### Records to process
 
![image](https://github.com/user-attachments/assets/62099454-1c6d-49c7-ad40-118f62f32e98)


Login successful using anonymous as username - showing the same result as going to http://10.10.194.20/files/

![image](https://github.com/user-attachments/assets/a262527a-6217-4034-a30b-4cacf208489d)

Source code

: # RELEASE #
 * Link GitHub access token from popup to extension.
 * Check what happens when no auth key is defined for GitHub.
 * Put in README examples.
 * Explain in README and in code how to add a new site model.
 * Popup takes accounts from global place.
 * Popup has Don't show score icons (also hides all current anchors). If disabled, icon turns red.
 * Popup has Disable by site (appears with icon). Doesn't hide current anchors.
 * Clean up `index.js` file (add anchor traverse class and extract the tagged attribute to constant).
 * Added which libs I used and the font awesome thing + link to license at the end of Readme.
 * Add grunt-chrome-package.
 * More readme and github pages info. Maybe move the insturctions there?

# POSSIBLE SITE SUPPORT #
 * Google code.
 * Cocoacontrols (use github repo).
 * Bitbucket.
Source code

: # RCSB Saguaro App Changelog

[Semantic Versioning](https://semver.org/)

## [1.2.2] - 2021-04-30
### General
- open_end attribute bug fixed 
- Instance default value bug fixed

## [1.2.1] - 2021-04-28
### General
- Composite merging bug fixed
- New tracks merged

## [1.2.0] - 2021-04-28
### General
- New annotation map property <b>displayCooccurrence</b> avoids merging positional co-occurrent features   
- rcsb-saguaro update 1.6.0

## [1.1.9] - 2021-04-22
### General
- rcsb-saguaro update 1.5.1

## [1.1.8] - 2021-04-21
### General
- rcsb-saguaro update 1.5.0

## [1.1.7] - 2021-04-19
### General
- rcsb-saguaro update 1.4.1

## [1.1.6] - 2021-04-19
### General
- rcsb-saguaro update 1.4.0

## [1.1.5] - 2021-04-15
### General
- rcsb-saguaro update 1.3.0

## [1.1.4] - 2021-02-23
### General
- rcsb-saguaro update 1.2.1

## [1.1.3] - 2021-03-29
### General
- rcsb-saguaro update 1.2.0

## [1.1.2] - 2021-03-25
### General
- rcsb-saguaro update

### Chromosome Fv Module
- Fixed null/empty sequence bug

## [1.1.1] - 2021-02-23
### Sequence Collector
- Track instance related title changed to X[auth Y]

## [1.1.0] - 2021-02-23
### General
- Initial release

--

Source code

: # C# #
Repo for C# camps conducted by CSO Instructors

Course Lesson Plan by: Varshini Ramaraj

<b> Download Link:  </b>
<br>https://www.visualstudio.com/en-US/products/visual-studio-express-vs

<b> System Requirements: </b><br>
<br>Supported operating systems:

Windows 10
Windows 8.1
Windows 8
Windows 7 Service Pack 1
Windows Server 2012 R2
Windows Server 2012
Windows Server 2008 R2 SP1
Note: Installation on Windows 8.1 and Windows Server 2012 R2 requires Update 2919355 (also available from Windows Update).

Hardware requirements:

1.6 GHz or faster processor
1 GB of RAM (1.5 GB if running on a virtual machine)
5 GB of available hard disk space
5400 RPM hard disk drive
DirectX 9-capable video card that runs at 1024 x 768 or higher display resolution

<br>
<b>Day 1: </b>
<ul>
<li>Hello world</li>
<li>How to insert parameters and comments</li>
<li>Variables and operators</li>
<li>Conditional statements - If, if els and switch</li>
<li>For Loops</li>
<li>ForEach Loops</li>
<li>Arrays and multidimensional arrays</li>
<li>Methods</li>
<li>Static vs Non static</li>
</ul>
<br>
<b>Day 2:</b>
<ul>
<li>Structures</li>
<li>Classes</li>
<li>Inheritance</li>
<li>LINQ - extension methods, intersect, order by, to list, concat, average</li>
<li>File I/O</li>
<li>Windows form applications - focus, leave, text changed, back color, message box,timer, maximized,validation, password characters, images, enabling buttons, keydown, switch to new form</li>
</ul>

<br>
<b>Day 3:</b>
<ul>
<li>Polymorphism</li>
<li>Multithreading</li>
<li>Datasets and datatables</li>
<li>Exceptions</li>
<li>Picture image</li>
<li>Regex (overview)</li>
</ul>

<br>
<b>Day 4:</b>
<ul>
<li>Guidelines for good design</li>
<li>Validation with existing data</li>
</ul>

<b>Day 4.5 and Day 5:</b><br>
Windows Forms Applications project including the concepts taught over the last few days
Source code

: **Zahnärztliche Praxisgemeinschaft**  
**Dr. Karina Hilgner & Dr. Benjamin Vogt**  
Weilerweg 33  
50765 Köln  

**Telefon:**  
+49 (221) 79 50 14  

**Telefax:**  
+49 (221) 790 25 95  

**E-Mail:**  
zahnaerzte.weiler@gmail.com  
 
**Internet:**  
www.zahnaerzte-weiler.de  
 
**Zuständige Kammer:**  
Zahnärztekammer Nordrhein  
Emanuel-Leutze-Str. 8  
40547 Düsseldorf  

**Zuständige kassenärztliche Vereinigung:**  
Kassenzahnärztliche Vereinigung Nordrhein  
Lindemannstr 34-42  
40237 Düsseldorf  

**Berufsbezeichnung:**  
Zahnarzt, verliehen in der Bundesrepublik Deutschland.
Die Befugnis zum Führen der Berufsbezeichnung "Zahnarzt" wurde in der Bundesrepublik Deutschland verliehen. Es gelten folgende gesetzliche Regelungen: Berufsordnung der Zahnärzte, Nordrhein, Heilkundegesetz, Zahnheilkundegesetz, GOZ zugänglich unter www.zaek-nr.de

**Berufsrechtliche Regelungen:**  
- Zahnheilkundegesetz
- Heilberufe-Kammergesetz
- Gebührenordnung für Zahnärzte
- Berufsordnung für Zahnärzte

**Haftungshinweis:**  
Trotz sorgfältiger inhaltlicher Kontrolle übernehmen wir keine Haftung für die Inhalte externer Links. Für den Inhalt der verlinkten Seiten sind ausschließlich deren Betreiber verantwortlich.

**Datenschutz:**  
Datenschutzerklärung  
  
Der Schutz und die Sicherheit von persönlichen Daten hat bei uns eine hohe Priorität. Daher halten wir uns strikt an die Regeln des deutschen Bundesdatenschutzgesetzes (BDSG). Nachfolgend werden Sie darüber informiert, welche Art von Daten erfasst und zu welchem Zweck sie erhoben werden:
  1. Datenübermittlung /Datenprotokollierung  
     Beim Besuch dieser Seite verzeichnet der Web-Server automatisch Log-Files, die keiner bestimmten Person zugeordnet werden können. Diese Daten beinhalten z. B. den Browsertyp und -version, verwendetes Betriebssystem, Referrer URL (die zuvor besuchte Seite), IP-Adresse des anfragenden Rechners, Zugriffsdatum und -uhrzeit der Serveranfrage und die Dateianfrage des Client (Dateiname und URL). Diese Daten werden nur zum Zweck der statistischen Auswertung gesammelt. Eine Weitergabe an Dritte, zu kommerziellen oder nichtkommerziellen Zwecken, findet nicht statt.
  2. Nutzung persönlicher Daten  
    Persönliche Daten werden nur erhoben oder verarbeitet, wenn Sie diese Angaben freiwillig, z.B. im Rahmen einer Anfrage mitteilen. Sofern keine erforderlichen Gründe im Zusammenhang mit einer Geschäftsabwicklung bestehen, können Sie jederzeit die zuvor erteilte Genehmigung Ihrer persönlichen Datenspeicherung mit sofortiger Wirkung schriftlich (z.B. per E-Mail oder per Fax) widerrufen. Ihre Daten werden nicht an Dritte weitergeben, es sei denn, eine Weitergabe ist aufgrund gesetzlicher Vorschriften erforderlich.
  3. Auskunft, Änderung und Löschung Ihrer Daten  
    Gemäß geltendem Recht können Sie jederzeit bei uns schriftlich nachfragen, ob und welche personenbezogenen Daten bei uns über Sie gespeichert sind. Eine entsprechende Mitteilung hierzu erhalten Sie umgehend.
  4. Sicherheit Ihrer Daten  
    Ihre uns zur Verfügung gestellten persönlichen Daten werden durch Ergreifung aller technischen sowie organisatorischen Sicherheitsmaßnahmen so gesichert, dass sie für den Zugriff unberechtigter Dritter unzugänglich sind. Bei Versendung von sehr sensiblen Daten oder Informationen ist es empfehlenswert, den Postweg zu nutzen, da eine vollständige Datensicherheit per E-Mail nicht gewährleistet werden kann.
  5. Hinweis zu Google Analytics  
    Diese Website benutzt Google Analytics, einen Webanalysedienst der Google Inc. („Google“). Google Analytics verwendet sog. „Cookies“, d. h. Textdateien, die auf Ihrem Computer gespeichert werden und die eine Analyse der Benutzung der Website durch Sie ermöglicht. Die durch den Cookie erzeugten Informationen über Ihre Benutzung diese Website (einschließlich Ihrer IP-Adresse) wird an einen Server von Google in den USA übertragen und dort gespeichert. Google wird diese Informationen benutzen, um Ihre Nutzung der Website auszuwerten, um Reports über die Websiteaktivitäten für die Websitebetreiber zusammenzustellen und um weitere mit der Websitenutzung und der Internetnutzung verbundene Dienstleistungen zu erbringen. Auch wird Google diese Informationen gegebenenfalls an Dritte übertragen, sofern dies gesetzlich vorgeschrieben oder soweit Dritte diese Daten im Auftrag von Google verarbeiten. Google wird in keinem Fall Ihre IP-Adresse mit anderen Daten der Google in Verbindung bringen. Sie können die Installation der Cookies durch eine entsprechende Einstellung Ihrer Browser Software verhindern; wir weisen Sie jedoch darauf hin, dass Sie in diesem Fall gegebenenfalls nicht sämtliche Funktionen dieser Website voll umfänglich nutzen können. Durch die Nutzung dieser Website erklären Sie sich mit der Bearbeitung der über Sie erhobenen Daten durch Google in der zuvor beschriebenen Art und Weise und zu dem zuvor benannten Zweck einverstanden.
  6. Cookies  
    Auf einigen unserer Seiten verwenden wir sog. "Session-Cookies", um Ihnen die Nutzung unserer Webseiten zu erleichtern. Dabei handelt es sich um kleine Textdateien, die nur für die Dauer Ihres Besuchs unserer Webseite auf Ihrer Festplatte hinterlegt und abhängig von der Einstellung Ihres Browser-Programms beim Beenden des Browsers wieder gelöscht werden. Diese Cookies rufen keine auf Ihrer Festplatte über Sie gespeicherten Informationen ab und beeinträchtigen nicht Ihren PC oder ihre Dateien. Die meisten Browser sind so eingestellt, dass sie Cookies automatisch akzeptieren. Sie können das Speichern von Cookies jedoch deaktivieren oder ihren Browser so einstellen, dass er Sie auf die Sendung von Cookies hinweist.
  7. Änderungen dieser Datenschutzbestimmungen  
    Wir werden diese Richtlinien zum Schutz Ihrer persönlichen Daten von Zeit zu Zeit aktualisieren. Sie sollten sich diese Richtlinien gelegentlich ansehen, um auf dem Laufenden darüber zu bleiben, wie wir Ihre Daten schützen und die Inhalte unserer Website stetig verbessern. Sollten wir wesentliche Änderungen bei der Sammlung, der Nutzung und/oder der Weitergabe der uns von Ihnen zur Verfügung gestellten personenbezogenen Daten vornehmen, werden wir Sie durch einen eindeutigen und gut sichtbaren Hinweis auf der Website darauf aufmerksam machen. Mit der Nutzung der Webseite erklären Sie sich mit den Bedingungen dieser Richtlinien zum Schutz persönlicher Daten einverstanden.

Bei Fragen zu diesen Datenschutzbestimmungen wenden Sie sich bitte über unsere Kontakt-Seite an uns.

### Problem requirements
Your task for the entries above: copy exactly the span starting with the line with "<b>Day 4:</b>" and going on through the line with "Der Schutz und", both lines included, and nothing else.

### Solved exercise
<b>Day 4:</b>
<ul>
<li>Guidelines for good design</li>
<li>Validation with existing data</li>
</ul>

<b>Day 4.5 and Day 5:</b><br>
Windows Forms Applications project including the concepts taught over the last few days
Source code

: **Zahnärztliche Praxisgemeinschaft**  
**Dr. Karina Hilgner & Dr. Benjamin Vogt**  
Weilerweg 33  
50765 Köln  

**Telefon:**  
+49 (221) 79 50 14  

**Telefax:**  
+49 (221) 790 25 95  

**E-Mail:**  
zahnaerzte.weiler@gmail.com  
 
**Internet:**  
www.zahnaerzte-weiler.de  
 
**Zuständige Kammer:**  
Zahnärztekammer Nordrhein  
Emanuel-Leutze-Str. 8  
40547 Düsseldorf  

**Zuständige kassenärztliche Vereinigung:**  
Kassenzahnärztliche Vereinigung Nordrhein  
Lindemannstr 34-42  
40237 Düsseldorf  

**Berufsbezeichnung:**  
Zahnarzt, verliehen in der Bundesrepublik Deutschland.
Die Befugnis zum Führen der Berufsbezeichnung "Zahnarzt" wurde in der Bundesrepublik Deutschland verliehen. Es gelten folgende gesetzliche Regelungen: Berufsordnung der Zahnärzte, Nordrhein, Heilkundegesetz, Zahnheilkundegesetz, GOZ zugänglich unter www.zaek-nr.de

**Berufsrechtliche Regelungen:**  
- Zahnheilkundegesetz
- Heilberufe-Kammergesetz
- Gebührenordnung für Zahnärzte
- Berufsordnung für Zahnärzte

**Haftungshinweis:**  
Trotz sorgfältiger inhaltlicher Kontrolle übernehmen wir keine Haftung für die Inhalte externer Links. Für den Inhalt der verlinkten Seiten sind ausschließlich deren Betreiber verantwortlich.

**Datenschutz:**  
Datenschutzerklärung  
  
Der Schutz und die Sicherheit von persönlichen Daten hat bei uns eine hohe Priorität. Daher halten wir uns strikt an die Regeln des deutschen Bundesdatenschutzgesetzes (BDSG). Nachfolgend werden Sie darüber informiert, welche Art von Daten erfasst und zu welchem Zweck sie erhoben werden:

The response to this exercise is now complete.